Tags: #Nonfiction, #Biography & Autobiography, #History, #England/Great Britain, #Virginia, #16th Century, #Travel & Exploration, #Tudors

Ralegh Joined Lord Grey, who was marching to Smerwick with 600 foot and 200 horse, awaiting a larger force under the Earl of Ormond and ships under Admiral Winter. In the extended second edition of Ralph Holinshed's Chronicles (1587) the editor, John Hooker, recounts a story about Ralegh's conduct on the march. Knowing that after an army left camp in the morning, Irish foot soldiers had a habit of looting what they could find, Ralegh stayed behind at a camp near Tralee with his company and prepared an ambush. As he expected, some Irishmen appeared, one of them carrying a bundle of'withies', or willow branches. Ralegh asked him what they were for, to which the man unwisely replied that they would be used 'to hang up English churls'. 'Is it so (quothe the capteine) well they shall now serve for an Irish kerne', and hanged him with one of his own withies. Hooker was an Exeter man, and Ralegh the most likely source of his story.
58

Winter's ships reached Smerwick on 5 November and eight culverins were landed from them. On 7 November Grey opened the bombardment. Three days later a white flag was shown from the fort; a parley was requested and granted, and an Italian camp-master appeared. Grey asked who they were and who had sent them, and was told that they were mostly Italians, with some Spaniards and a few Irish, and that they had been sent by the Pope. On 11 November the garrison commander, Colonel Sebastiano di San Giuseppi, came out with about a dozen officers and asked to be allowed to leave the fort after laying down their arms. Grey, according to his own account, refused to make any promises and insisted on unconditional surrender, on the grounds that the invaders were not commissioned by a sovereign power and the Pope's authority was invalid. They were not therefore protected by the law of arms: 'at my handes', wrote Grey, 'no condition of composition they were to expecte, other then that simply they should render me the forte, and yield theyr selves to my will for lyfe or death.' The Colonel clung to Grey's knees and begged to be allowed to spend that night in the fort and then 'all should be putt in my handes'. This was allowed and next morning 'trayling their ensignes rolled up', the Colonel came out with ten or twelve officers, who handed over the fort and their lives.

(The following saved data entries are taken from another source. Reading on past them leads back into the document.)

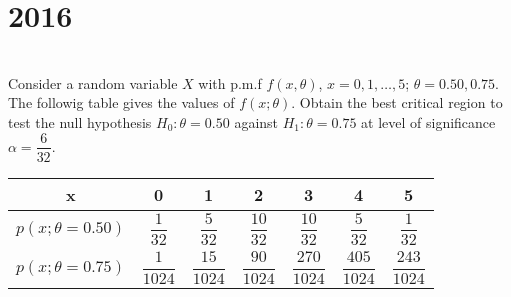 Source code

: \section*{2016}
\vspace{-.5cm}
\hrulefill \smallskip\\
 Consider a random variable $X$ with p.m.f $f(x,\theta)$, $x = 0,1,\ldots,5$; $\theta = 0.50, 0.75$. The followig table gives the values of $f(x;\theta)$. Obtain the best critical region to test the null hypothesis $H_0 : \theta = 0.50$ against $H_1: \theta = 0.75$ at level of significance $\alpha = \dfrac{6}{32}$.
\begin{center}
    \begin{tabular}{|*{7}{c|}}
        \hline
        x & 0 & 1 & 2 & 3 & 4 & 5  \\\hline 
        $p(x; \theta = 0.50)$ & $\dfrac{1}{32}$ & $\dfrac{5}{32}$ & $\dfrac{10}{32}$ & $\dfrac{10}{32}$ & $\dfrac{5}{32}$ & $\dfrac{1}{32}$  \\[2ex]\hline 
        $p(x; \theta = 0.75)$ & $\dfrac{1}{1024}$ & $\dfrac{15}{1024}$ & $\dfrac{90}{1024}$ & $\dfrac{270}{1024}$ & $\dfrac{405}{1024}$ & $\dfrac{243}{1024}$  \\[2ex]\hline 
    \end{tabular}
\end{center} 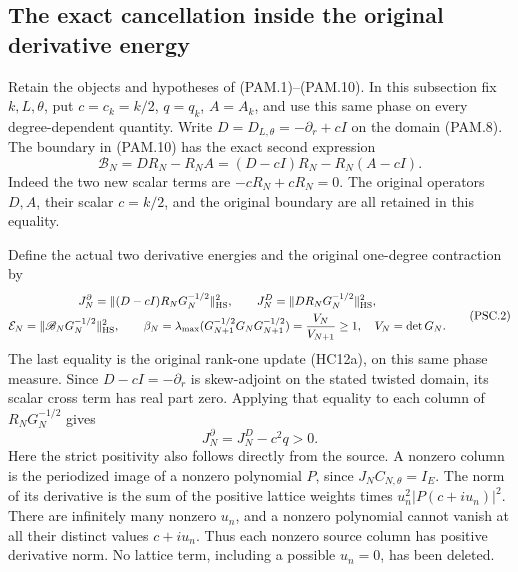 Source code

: \subsection{The exact cancellation inside the original derivative energy}
\label{sec:psc-centered}

Retain the objects and hypotheses of (PAM.1)--(PAM.10). In this
subsection fix \(k,L,\theta\), put \(c=c_k=k/2\), \(q=q_k\),
\(A=A_k\), and use this same phase on every degree-dependent
quantity. Write \(D=D_{L,\theta}=-\partial_r+cI\) on the domain
(PAM.8). The boundary in (PAM.10) has the exact second expression
\[
 \mathscr B_N=DR_N-R_NA
       =(D-cI)R_N-R_N(A-cI).
 \tag{PSC.1}\label{eq:psc-centeredboundary}
\]
Indeed the two new scalar terms are \(-cR_N+cR_N=0\).
The original operators \(D,A\), their scalar \(c=k/2\), and
the original boundary are all retained in this equality.

Define the actual two derivative energies and the original
one-degree contraction by
\[
 \begin{gathered}
 J_N^\partial=\|(D-cI)R_NG_N^{-1/2}\|_{\rm HS}^2,\qquad
 J_N^D=\|DR_NG_N^{-1/2}\|_{\rm HS}^2,\\
 \mathcal E_N=\|\mathscr B_NG_N^{-1/2}\|_{\rm HS}^2,\qquad
 \beta_N=\lambda_{\max}
       (G_{N+1}^{-1/2}G_NG_{N+1}^{-1/2})
       =\frac{V_N}{V_{N+1}}\ge1,\quad V_N=\det G_N .
 \end{gathered}
 \tag{PSC.2}\label{eq:psc-energies}
\]
The last equality is the original rank-one update (HC12a), on this
same phase measure. Since \(D-cI=-\partial_r\) is skew-adjoint
on the stated twisted domain, its scalar cross term has real part
zero. Applying that equality to each column of \(R_NG_N^{-1/2}\)
gives
\[
 J_N^\partial=J_N^D-c^2q>0 .
 \tag{PSC.3}\label{eq:psc-cancellation}
\]
Here the strict positivity also follows directly from the source.
A nonzero column is the periodized image of a nonzero polynomial
\(P\), since \(J_NC_{N,\theta}=I_E\).
The norm of its derivative is the sum of the positive lattice
weights times \(u_n^2|P(c+iu_n)|^2\).
There are infinitely many nonzero \(u_n\), and a nonzero polynomial
cannot vanish at all their distinct values \(c+iu_n\).
Thus each nonzero source column has positive derivative norm.
No lattice term, including a possible \(u_n=0\), has been deleted.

Grey sent in some officers to supervise the surrender of the soldiers' arms and the guarding of munitions and victuals. 'Then', writes Grey, 'putt I in certeyne bandes, who straight fell to execution.' This task was said by Hooker to have been supervised by Ralegh and one Captain Humfrey Mackworth. Except for the officers, who were allowed to live for the sake of their ransoms, all the mercenaries were slaughtered by the sword. Their interpreter, Oliver Plunket, and a few other Irishmen were hanged after having their legs broken. Some pregnant women were also killed, apparently on the grounds that they must have had intercourse with the enemy, although there can scarcely have been enough time for that to have become apparent.
59
 The dead have now been given a moving and handsome memorial in the form of a limestone slab carved by the sculptor Cliodhna Cussen, bearing the heads of decapitated men. At the back is a simple inscription in Irish: In remembrance, Dun an Oir, November 1580.
60

Edmund Spenser, present at the negotiations, but not of course free from prejudice, reported that the Lord Deputy had specifically told the Italian Colonel that 'they could not justly plead either custom of war or law of nations, for that they were not any lawful enemies'.
61
 San Giuseppi's account of events is not very different from Grey's and Spenser's. He writes that after a few days suffering under the English bombardment, the officers held a council and resolved to treat for terms. Grey replied that terms would only be granted 'at his discretion'. The Colonel claimed that he would let himself be cut into pieces before surrendering, but in the event he gave in, blaming his Irish allies for giving no help and criticizing his own troops, who, he said, were Biscay men, 'the most useless for soldiering that ever I saw'.
62

Grey's reputation as a man of honour was badly tarnished. Graja fides, the faith of Grey became a synonym for perfidy in Ireland. Several accounts, among them the despatch of Bernadino de Mendoza, Spanish ambassador in London, to Philip II insisted that Grey had, in fact, promised the garrison life if they surrendered. Others put the blame on Oliver Plunket, the interpreter, who, they said, deliberately mistranslated the exchange in order to persuade San Giuseppi against surrender.
63
 Much is obscure about these events. Why did the garrison surrender so quickly after only four days bombardment? After all, reinforcements were expected and might well have arrived shortly. Why did San Giuseppi accept that Grey had offered no quarter, and having done so, why did he lay down arms with no attempt at resistance? The surrender may have been the result of thirst as much as military considerations. The Colonel and the officers may - this is speculation - have had a secret promise from Grey that their lives would be spared for ransom. The negotiations, after all, took place through an interpreter in English, Italian and Spanish at a moment of tension and confusion. This hardly made for clarity. Queen Elizabeth is said by Camden to have disapproved of the massacre, but there is no contemporary evidence for this. The only criticism she made at the time was that the officers, the principals at the scene, should not have got away with their lives when the lower ranks suffered death, and more to the point, the decision should have been hers to make, not Grey's.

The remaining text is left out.